Gun expert weighs in on types of weapons Las Vegas shooter may have used

LENEXA, Kan. -- Police reportedly found 23 firearms in Stephen Paddock's room and 19 others at this home. They believe he had thousands of rounds of ammunition, but which weapons he used to commit the largest mass shooting in modern U.S. history is still being investigated.

Investigators confirmed Paddock used a bump stock -- a modification used to turn a semi-automatic rifle into a rapid-fire weapon.

FOX 4's Shannon O'Brien was in Lenexa after speaking to a gun expert about the types of weapons used in the music festival massacre.

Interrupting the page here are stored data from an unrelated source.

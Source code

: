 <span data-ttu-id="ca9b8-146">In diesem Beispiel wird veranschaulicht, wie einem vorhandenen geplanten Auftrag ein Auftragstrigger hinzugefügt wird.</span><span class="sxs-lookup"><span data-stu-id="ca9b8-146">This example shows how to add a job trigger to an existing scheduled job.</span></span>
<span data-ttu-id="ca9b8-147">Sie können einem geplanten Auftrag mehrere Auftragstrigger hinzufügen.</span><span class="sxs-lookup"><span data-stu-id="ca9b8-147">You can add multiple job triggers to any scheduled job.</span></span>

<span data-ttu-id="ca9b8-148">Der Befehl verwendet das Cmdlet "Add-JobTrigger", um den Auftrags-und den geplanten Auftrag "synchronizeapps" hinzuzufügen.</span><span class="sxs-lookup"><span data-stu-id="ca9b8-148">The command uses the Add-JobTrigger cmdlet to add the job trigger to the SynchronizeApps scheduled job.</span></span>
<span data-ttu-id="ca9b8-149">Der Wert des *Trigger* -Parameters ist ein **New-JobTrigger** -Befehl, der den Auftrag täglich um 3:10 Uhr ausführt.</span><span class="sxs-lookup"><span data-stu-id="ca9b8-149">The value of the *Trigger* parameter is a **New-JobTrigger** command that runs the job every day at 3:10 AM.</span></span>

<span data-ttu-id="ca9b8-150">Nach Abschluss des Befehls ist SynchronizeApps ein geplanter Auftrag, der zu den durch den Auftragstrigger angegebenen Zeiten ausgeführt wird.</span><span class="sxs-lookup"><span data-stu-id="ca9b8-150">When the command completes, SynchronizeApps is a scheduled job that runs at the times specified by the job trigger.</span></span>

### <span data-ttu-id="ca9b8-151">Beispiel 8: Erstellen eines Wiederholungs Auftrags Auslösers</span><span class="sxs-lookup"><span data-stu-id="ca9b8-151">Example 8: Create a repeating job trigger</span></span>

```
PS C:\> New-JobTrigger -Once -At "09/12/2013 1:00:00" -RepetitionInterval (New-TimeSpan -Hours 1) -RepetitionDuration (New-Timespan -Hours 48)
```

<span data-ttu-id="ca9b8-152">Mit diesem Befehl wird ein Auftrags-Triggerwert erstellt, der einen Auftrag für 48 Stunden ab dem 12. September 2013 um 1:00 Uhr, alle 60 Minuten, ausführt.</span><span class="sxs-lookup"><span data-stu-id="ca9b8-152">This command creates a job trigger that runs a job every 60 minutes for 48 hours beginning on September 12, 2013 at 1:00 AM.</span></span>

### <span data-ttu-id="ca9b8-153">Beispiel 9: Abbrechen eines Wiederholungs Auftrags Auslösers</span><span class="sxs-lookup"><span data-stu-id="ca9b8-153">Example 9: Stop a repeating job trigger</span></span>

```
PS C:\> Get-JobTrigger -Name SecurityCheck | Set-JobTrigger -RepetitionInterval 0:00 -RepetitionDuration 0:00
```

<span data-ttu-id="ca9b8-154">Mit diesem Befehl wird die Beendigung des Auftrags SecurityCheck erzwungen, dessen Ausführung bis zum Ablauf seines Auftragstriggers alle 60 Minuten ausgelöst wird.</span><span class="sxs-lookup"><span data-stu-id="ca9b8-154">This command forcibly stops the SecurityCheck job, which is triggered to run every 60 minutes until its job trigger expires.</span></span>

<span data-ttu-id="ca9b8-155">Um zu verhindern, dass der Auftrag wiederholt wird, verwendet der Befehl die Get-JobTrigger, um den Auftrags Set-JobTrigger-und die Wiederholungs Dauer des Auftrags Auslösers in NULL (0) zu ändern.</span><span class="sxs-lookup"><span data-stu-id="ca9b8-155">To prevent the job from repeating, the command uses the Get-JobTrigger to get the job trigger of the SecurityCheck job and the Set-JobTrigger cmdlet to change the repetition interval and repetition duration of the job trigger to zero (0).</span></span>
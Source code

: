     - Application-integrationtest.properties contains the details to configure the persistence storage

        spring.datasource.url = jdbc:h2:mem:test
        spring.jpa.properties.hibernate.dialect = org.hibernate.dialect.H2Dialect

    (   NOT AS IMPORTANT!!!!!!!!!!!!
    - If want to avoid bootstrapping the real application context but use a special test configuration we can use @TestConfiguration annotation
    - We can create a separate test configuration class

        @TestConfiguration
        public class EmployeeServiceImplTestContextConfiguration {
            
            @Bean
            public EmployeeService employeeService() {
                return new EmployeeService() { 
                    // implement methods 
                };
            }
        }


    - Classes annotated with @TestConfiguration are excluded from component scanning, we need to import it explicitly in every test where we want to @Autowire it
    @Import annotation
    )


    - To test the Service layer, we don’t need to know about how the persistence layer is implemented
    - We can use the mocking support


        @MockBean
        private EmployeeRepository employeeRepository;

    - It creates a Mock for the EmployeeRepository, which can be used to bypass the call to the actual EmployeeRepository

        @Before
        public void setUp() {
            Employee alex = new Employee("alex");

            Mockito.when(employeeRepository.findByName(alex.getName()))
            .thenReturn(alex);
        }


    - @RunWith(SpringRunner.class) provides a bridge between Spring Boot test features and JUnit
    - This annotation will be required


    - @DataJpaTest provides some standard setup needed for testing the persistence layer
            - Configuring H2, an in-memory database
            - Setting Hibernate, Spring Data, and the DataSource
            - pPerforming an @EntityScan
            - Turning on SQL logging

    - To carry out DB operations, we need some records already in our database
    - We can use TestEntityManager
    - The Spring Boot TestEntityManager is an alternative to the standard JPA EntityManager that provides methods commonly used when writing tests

It was the sound of terror as Stephen Paddock stood in his room on the 32nd floor of the Mandalay Bay and showered the crowd below with bullets, killing 59 people and injuring more than 500.

Don Pind

Although gun expert Don Pind does not know for sure what kind of gun was used in the attack, he bases his theory on the sound of the gunfire.

"It sounded like a .308 machine gun," Pind said, displaying two different guns and several types of ammunition. "This is a .308 caliber; this is a .223."

Pind presented two types of guns which are semi-automatic, meaning you must pull the trigger each time a bullet is fired. Depending upon the gun, they can shoot 400 to 750 rounds per minute.

"Here you can fire this gun, 1,2,3,4,5,6,7,8,9,10,11, but its not something that gets very rhythmic. The machine guns will fire fast enough that they will fire a lot faster than you work your finger. So that's the reason most of us were thinking it was some kind of machine gun. Now whether it was commercially manufactured or whether a good gunsmith got ahold of it and did something illegal," Pind said.

Because of the rhythmic sound of the gunfire, Pind believes the guns used by Paddock were modified so they would shoot like an automatic weapon, or machine gun as he calls it. Pull on the trigger once and bullets fire until the trigger is released, or the clip is empty.

"So right now in the United States for you to buy a machine gun it has to be made prior to 1986 and they keep the list of serial numbers on what year they were made," Pind said. "Thats the problem we have, can these be converted? Sure, they can, but none of us want to spend the next 10 to 20 years in Leavenworth."

When asked to display how these guns work, Pind said he could not.

"Our range won't handle the velocity. This range, we have six bays up, six bays down and set up for about 2,000 feet a second. These are ranging a lot higher than this. They will punch holes in the backstop so we don't shoot them here."

Two pictures are circulating around of two of the guns found in Paddock's hotel room. They look similar to the ones Pind showed us. In a news conference Tuesday, police said they are trying to figure out who leaked the photos to the media.